[[ Data for review, beginning ]]

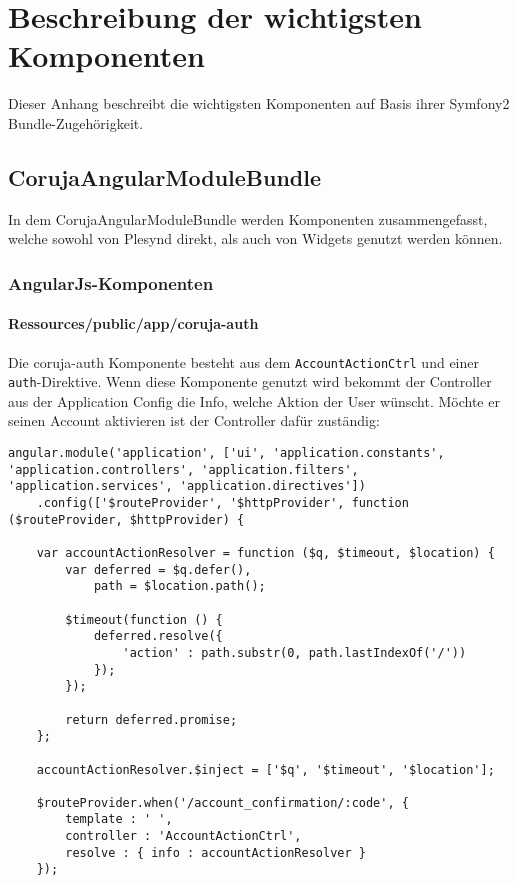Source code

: 
\chapter{Beschreibung der wichtigsten Komponenten}
\label{AppendixB}

Dieser Anhang beschreibt die wichtigsten Komponenten auf Basis ihrer Symfony2 Bundle-Zugehörigkeit.


\section{CorujaAngularModuleBundle}
In dem CorujaAngularModuleBundle werden Komponenten zusammengefasst, welche sowohl von Plesynd direkt, als auch von Widgets genutzt werden können. 

\subsection{AngularJs-Komponenten}

\subsubsection{Ressources/public/app/coruja-auth}\label{section:coruja_auth}
Die coruja-auth Komponente besteht aus dem \texttt{AccountActionCtrl} und einer \texttt{auth}-Direktive. Wenn diese Komponente genutzt wird bekommt der Controller aus der Application Config die Info, welche Aktion der User wünscht. Möchte er seinen Account aktivieren ist der Controller dafür zuständig:
\begin{lstlisting}[caption=Hauptapplikation reagiert auf Account Confirmation Route]
 angular.module('application', ['ui', 'application.constants', 'application.controllers', 'application.filters', 'application.services', 'application.directives'])
    .config(['$routeProvider', '$httpProvider', function ($routeProvider, $httpProvider) {

    var accountActionResolver = function ($q, $timeout, $location) {
        var deferred = $q.defer(),
            path = $location.path();

        $timeout(function () {
            deferred.resolve({
                'action' : path.substr(0, path.lastIndexOf('/'))
            });
        });

        return deferred.promise;
    };

    accountActionResolver.$inject = ['$q', '$timeout', '$location'];

    $routeProvider.when('/account_confirmation/:code', {
        template : ' ',
        controller : 'AccountActionCtrl',
        resolve : { info : accountActionResolver }
    });

\end{lstlisting}

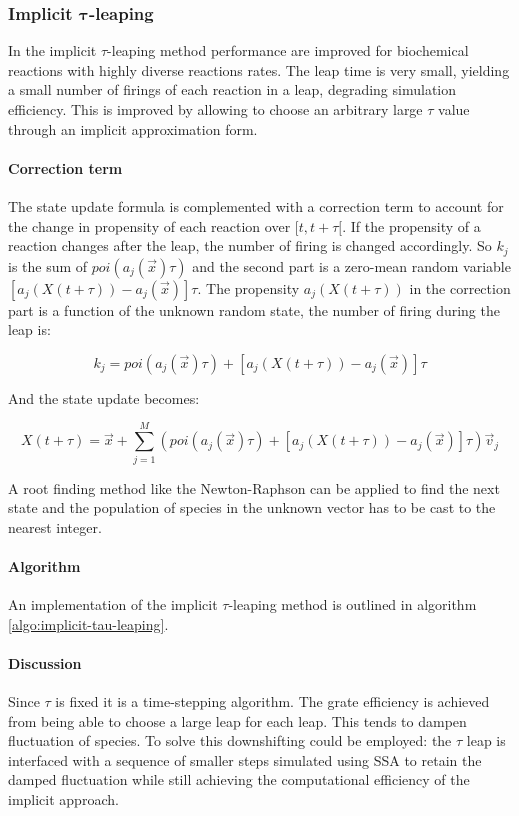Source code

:    \subsubsection{Implicit $\mathbf{\tau}$-leaping}
    In the implicit $\tau$-leaping method performance are improved for biochemical reactions with highly diverse reactions rates.
    The leap time is very small, yielding a small number of firings of each reaction in a leap, degrading simulation efficiency.
    This is improved by allowing to choose an arbitrary large $\tau$ value through an implicit approximation form.

      \paragraph{Correction term}
      The state update formula is complemented with a correction term to account for the change in propensity of each reaction over $[t,t+\tau[$.
      If the propensity of a reaction changes after the leap, the number of firing is changed accordingly.
      So $k_j$ is the sum of $poi(a_j(\vec{x})\tau)$ and the second part is a zero-mean random variable $[a_j(X(t+\tau))-a_j(\vec{x})]\tau$.
      The propensity $a_j(X(t+\tau))$ in the correction part is a function of the unknown random state, the number of firing during the leap is:

      $$k_j = poi(a_j(\vec{x})\tau) + [a_j(X(t+\tau))-a_j(\vec{x})]\tau$$

      And the state update becomes:

      $$X(t+\tau) = \vec{x} + \sum\limits_{j=1}^M\left(poi(a_j(\vec{x})\tau) + [a_j(X(t+\tau))-a_j(\vec{x})]\tau\right)\vec{v}_j$$

      A root finding method like the Newton-Raphson can be applied to find the next state and the population of species in the unknown vector has to be cast to the nearest integer.

      \paragraph{Algorithm}
      An implementation of the implicit $\tau$-leaping method is outlined in algorithm \ref{algo:implicit-tau-leaping}.

      

      \paragraph{Discussion}
      Since $\tau$ is fixed it is a time-stepping algorithm.
      The grate efficiency is achieved from being able to choose a large leap for each leap.
      This tends to dampen fluctuation of species.
      To solve this downshifting could be employed: the $\tau$ leap is interfaced with a sequence of smaller steps simulated using SSA to retain the damped fluctuation while still  achieving the computational efficiency of the implicit approach.








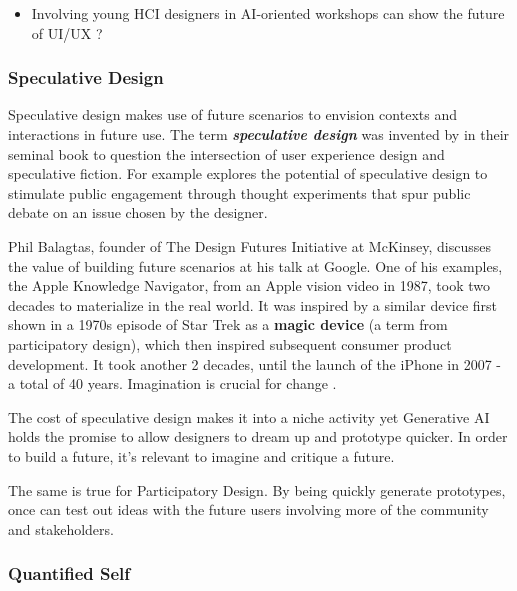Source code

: \documentclass[
  letterpaper,
  DIV=11,
  numbers=noendperiod]{scrartcl}
\providecommand{\tightlist}{%
  \setlength{\itemsep}{0pt}\setlength{\parskip}{0pt}}\usepackage{longtable,booktabs,array}
\begin{document}
\begin{itemize}
\tightlist
\item
  Involving young HCI designers in AI-oriented workshops can show the
  future of UI/UX ? \citep{battistoniCanAIOrientedRequirements2023}
\end{itemize}

\subsubsection{Speculative Design}\label{speculative-design}

Speculative design makes use of future scenarios to envision contexts
and interactions in future use. The term \textbf{\emph{speculative
design}} was invented by \citet{dunneSpeculativeEverythingDesign2013} in
their seminal book to question the intersection of user experience
design and speculative fiction. For example \citet{BARENDREGT2021374}
explores the potential of speculative design to stimulate public
engagement through thought experiments that spur public debate on an
issue chosen by the designer.

Phil Balagtas, founder of The Design Futures Initiative at McKinsey,
discusses the value of building future scenarios at his talk at Google.
One of his examples, the Apple Knowledge Navigator, from an Apple vision
video in 1987, took two decades to materialize in the real world. It was
inspired by a similar device first shown in a 1970s episode of Star Trek
as a \textbf{magic device} (a term from participatory design), which
then inspired subsequent consumer product development. It took another 2
decades, until the launch of the iPhone in 2007 - a total of 40 years.
Imagination is crucial for change
\citep{googledesignDesignSpeculativeFutures2019}.

The cost of speculative design makes it into a niche activity yet
Generative AI holds the promise to allow designers to dream up and
prototype quicker. In order to build a future, it's relevant to imagine
and critique a future.

The same is true for Participatory Design. By being quickly generate
prototypes, once can test out ideas with the future users involving more
of the community and stakeholders.

\subsubsection{Quantified Self}\label{quantified-self}
\end{document}
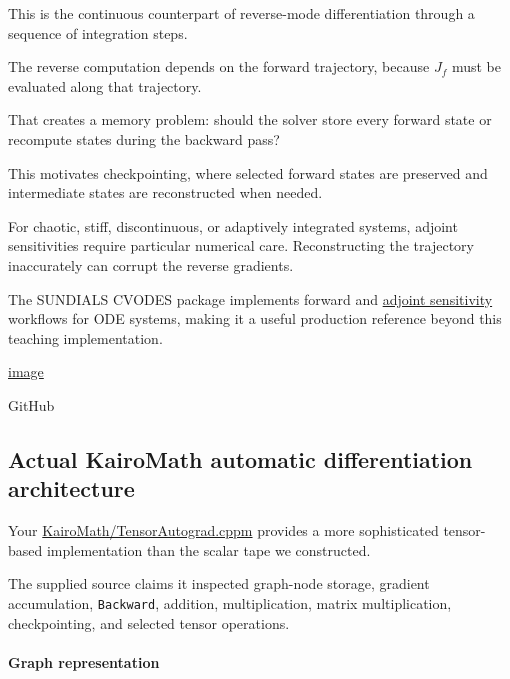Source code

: This is the continuous counterpart of reverse-mode differentiation through a sequence of integration steps.

The reverse computation depends on the forward trajectory, because \(J_f\) must be evaluated along that trajectory.

That creates a memory problem: should the solver store every forward state or recompute states during the backward pass?

This motivates checkpointing, where selected forward states are preserved and intermediate states are reconstructed when needed.

For chaotic, stiff, discontinuous, or adaptively integrated systems, adjoint sensitivities require particular numerical care. Reconstructing the trajectory inaccurately can corrupt the reverse gradients.

The SUNDIALS CVODES package implements forward and \hyperref[02-foundations-ii-ch022-numerical-differentiation-and-automatic-differentiation]{adjoint sensitivity} workflows for ODE systems, making it a useful production reference beyond this teaching implementation. 

\href{https://www.google.com/s2/favicons?domain=https://github.com&sz=32}{image}

GitHub

\subsection{Actual KairoMath automatic differentiation architecture}\label{02-foundations-ii-ch022-actual-kairomath-automatic-differentiation-architecture}

\hypertarget{02-foundations-ii-ch022-actual-kairomath-automatic-differentiation-architecture}{}

Your \href{https://github.com/swayam8624/KairoMath/blob/master/TensorAutograd.cppm?utm_source=chatgpt.com}{KairoMath/TensorAutograd.cppm} provides a more sophisticated tensor-based implementation than the scalar tape we constructed.

The supplied source claims it inspected graph-node storage, gradient accumulation, \texttt{Backward}, addition, multiplication, matrix multiplication, checkpointing, and selected tensor operations.

\paragraph{Graph representation}\label{02-foundations-ii-ch022-graph-representation}

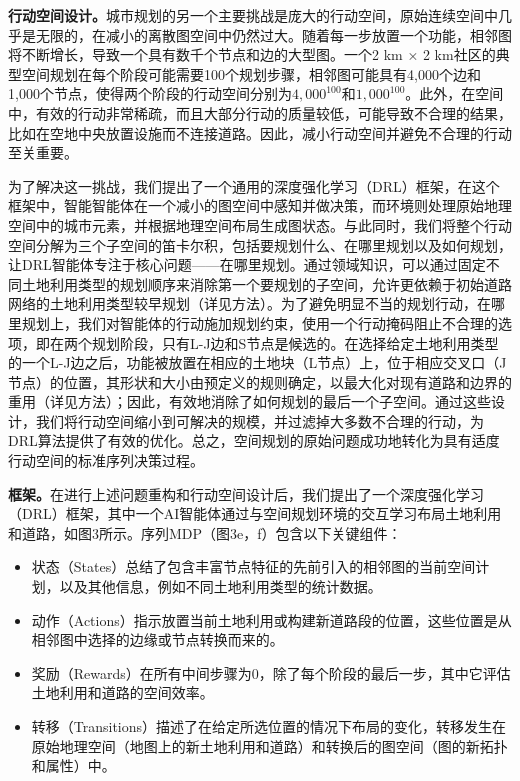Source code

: \textbf{行动空间设计。}城市规划的另一个主要挑战是庞大的行动空间，原始连续空间中几乎是无限的，在减小的离散图空间中仍然过大。随着每一步放置一个功能，相邻图将不断增长，导致一个具有数千个节点和边的大型图。一个2 km × 2 km社区的典型空间规划在每个阶段可能需要100个规划步骤，相邻图可能具有4,000个边和1,000个节点，使得两个阶段的行动空间分别为$4,000^{100}$和$1,000^{100}$。此外，在空间中，有效的行动非常稀疏，而且大部分行动的质量较低，可能导致不合理的结果，比如在空地中央放置设施而不连接道路。因此，减小行动空间并避免不合理的行动至关重要。

为了解决这一挑战，我们提出了一个通用的深度强化学习（DRL）框架，在这个框架中，智能智能体在一个减小的图空间中感知并做决策，而环境则处理原始地理空间中的城市元素，并根据地理空间布局生成图状态。与此同时，我们将整个行动空间分解为三个子空间的笛卡尔积，包括要规划什么、在哪里规划以及如何规划，让DRL智能体专注于核心问题——在哪里规划。通过领域知识，可以通过固定不同土地利用类型的规划顺序来消除第一个要规划的子空间，允许更依赖于初始道路网络的土地利用类型较早规划（详见方法）。为了避免明显不当的规划行动，在哪里规划上，我们对智能体的行动施加规划约束，使用一个行动掩码阻止不合理的选项，即在两个规划阶段，只有L-J边和S节点是候选的。在选择给定土地利用类型的一个L-J边之后，功能被放置在相应的土地块（L节点）上，位于相应交叉口（J节点）的位置，其形状和大小由预定义的规则确定，以最大化对现有道路和边界的重用（详见方法）；因此，有效地消除了如何规划的最后一个子空间。通过这些设计，我们将行动空间缩小到可解决的规模，并过滤掉大多数不合理的行动，为DRL算法提供了有效的优化。总之，空间规划的原始问题成功地转化为具有适度行动空间的标准序列决策过程。

\textbf{框架。}在进行上述问题重构和行动空间设计后，我们提出了一个深度强化学习（DRL）框架，其中一个AI智能体通过与空间规划环境的交互学习布局土地利用和道路，如图3所示。序列MDP（图3e，f）包含以下关键组件：

\begin{itemize}
    \item 状态（States）总结了包含丰富节点特征的先前引入的相邻图的当前空间计划，以及其他信息，例如不同土地利用类型的统计数据。
    \item 动作（Actions）指示放置当前土地利用或构建新道路段的位置，这些位置是从相邻图中选择的边缘或节点转换而来的。
    \item 奖励（Rewards）在所有中间步骤为0，除了每个阶段的最后一步，其中它评估土地利用和道路的空间效率。
    \item 转移（Transitions）描述了在给定所选位置的情况下布局的变化，转移发生在原始地理空间（地图上的新土地利用和道路）和转换后的图空间（图的新拓扑和属性）中。
\end{itemize}

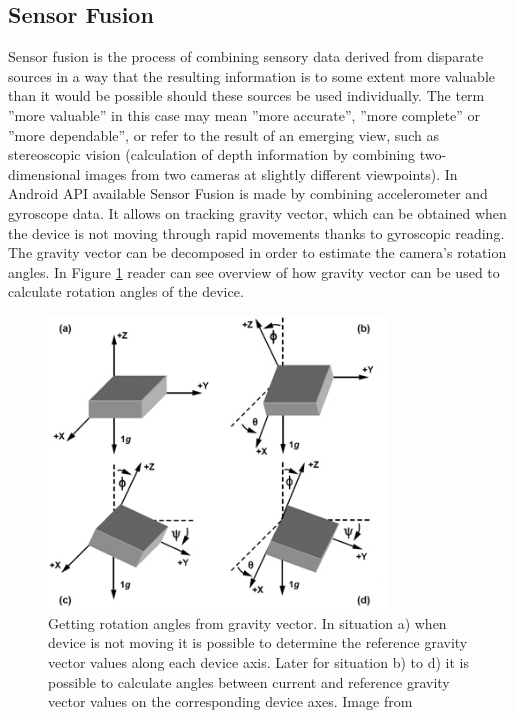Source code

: \subsection[Sensor Fusion]{Sensor Fusion\cite{website:sensorFustion}}
Sensor fusion is the process of combining sensory data derived from disparate sources in a way that the resulting information is to some extent more valuable than it would be possible should these sources be used individually. The term ''more valuable'' in this case may mean ''more accurate'', ''more complete'' or ''more dependable'', or refer to the result of an emerging view, such as stereoscopic vision (calculation of depth information by combining two-dimensional images from two cameras at slightly different viewpoints). 
In Android API available Sensor Fusion is made by combining accelerometer and gyroscope data. It allows on tracking gravity vector, which can be obtained when the device is not moving through rapid movements thanks to gyroscopic reading. The gravity vector can be decomposed in order to estimate the camera's rotation angles. In Figure \ref{fig:angles_from_gravity} reader can see overview of how gravity vector can be used to calculate rotation angles of the device. 
\begin{figure}[h!]
    \centering
    \includegraphics[width=0.8\textwidth]{angles_from_gravity}
    \caption[Getting rotation angles from gravity vector]{Getting rotation angles from gravity vector. In situation a) when device is not moving it is possible to determine the reference gravity vector values along each device axis. Later for situation b) to d) it is possible to calculate angles between current and reference gravity vector values on the corresponding device axes. Image from \cite{website:gravity_orientation}}
    \label{fig:angles_from_gravity}
\end{figure}
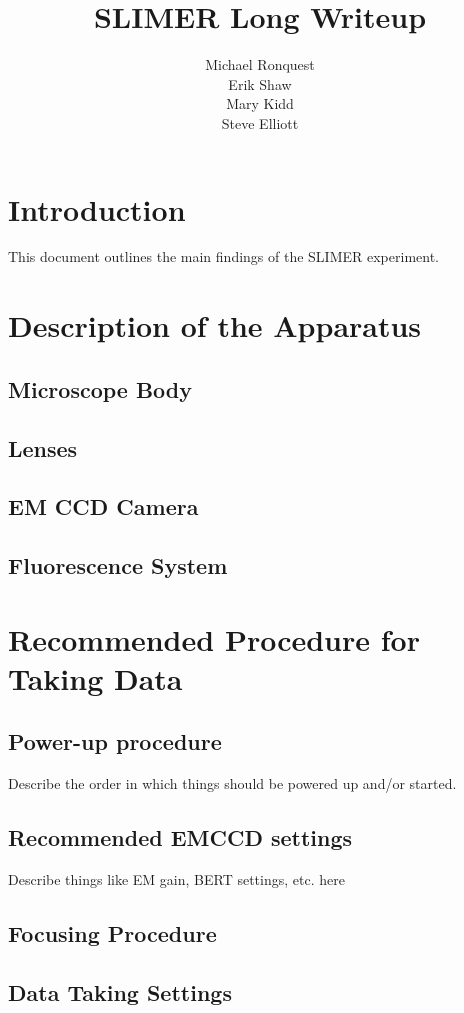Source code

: \documentclass[11pt]{amsart}
\title{SLIMER Long Writeup}
\author{Michael Ronquest \\
Erik Shaw \\
Mary Kidd\\
Steve Elliott}
\begin{document}
\maketitle
\section{Introduction}
This document outlines the main findings of the SLIMER experiment. 
\section{Description of the Apparatus}
\subsection{Microscope Body}
\subsection{Lenses}
\subsection{EM CCD Camera}
\subsection{Fluorescence System}



\section{Recommended Procedure for Taking Data}
\subsection{Power-up procedure}
Describe the order in which things should be powered up and/or started.
\subsection{Recommended EMCCD settings}
Describe things like EM gain, BERT settings, etc. here
\subsection{Focusing Procedure}
\subsection{Data Taking Settings}
\end{document}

[[ Data for review, end ]]

• _Your task_:
Which lines above run from the one containing "future of UI/UX" down to the one containing "discusses the value"? Repeat exactly those, both ends included, and nothing else.

• _Problem solution_:
  future of UI/UX ? \citep{battistoniCanAIOrientedRequirements2023}
\end{itemize}

\subsubsection{Speculative Design}\label{speculative-design}

Speculative design makes use of future scenarios to envision contexts
and interactions in future use. The term \textbf{\emph{speculative
design}} was invented by \citet{dunneSpeculativeEverythingDesign2013} in
their seminal book to question the intersection of user experience
design and speculative fiction. For example \citet{BARENDREGT2021374}
explores the potential of speculative design to stimulate public
engagement through thought experiments that spur public debate on an
issue chosen by the designer.

Phil Balagtas, founder of The Design Futures Initiative at McKinsey,
discusses the value of building future scenarios at his talk at Google.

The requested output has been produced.